Let $\mathcal{P}$ be a property of morphisms of schemes that is fulfilled by isomorphisms.
Now assume we have a property $\mathcal{P}$ that is invariant under base-change, that means if $f:X \to Y$ satisfies $\mathcal{P}$, then for any morphism $g:Y' \to Y$ so does $f_{y'}:X_{Y'} \to Y'$.
Then why do we also have that if the diagonal morphism $\Delta_{X/Y}:X \to X \times_{Y} X$ satisfies $\mathcal{P}$, then so does the diagonal morphism after base-change, so $\Delta_{X_{Y'} / Y'}$ ?

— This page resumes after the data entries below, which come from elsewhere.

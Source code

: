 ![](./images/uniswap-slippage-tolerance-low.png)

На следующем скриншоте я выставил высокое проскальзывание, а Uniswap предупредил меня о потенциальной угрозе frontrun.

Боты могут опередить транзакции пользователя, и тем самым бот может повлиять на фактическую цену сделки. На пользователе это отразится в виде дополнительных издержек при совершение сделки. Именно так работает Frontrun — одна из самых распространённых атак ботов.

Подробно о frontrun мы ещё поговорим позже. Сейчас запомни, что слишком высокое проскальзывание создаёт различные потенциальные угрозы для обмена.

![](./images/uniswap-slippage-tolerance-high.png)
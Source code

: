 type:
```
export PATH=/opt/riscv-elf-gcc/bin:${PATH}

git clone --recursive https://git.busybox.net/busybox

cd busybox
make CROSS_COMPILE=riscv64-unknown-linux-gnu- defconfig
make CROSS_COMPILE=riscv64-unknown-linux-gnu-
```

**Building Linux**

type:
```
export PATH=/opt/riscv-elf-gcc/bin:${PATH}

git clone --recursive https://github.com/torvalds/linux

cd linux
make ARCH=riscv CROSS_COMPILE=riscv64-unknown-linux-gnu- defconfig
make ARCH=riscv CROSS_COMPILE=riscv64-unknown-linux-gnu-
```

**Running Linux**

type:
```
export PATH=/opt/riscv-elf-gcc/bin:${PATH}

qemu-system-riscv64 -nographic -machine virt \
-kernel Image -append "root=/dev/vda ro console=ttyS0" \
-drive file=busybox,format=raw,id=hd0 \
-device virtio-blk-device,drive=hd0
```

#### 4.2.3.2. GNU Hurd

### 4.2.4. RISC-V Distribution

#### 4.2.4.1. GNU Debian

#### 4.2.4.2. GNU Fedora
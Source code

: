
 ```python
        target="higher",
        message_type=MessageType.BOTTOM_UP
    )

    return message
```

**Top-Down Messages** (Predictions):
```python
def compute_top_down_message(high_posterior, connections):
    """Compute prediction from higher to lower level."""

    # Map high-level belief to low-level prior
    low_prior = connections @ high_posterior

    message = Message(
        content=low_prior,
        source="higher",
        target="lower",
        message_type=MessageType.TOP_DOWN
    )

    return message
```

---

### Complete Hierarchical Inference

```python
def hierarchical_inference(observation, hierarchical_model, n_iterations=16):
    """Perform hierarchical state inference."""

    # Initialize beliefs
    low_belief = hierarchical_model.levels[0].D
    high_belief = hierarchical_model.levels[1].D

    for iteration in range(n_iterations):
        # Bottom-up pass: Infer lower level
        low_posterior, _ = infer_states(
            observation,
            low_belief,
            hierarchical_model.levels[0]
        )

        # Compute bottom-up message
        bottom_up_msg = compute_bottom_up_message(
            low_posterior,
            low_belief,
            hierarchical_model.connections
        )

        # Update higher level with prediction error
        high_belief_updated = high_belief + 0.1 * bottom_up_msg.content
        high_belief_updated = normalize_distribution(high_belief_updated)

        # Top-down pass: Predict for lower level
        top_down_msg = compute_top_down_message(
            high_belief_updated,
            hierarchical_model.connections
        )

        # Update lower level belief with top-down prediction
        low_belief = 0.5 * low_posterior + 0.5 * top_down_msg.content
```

Our lecturer said, this was clear. But I am really struggling to use the concepts of base-change and the diagonal. So any hint would be appreciated.
My ideas:
In the beginning we have the commutative diagram:
$$\require{AMScd}$$ \begin{CD} X\times_{Y}X @>{p_{1}}>> X\\ @VV{p_{2}}V @VV{f}V\\ X @>{f}>> Y \end{CD}
as well as
$$\require{AMScd}$$ \begin{CD} X_{Y'} @>{f_{y'}}>> Y'\\ @VV{p_{2}}V @VV{g}V\\ X @>{f}>> Y \end{CD}.
But I don't know where to use the universal property of the fiber product.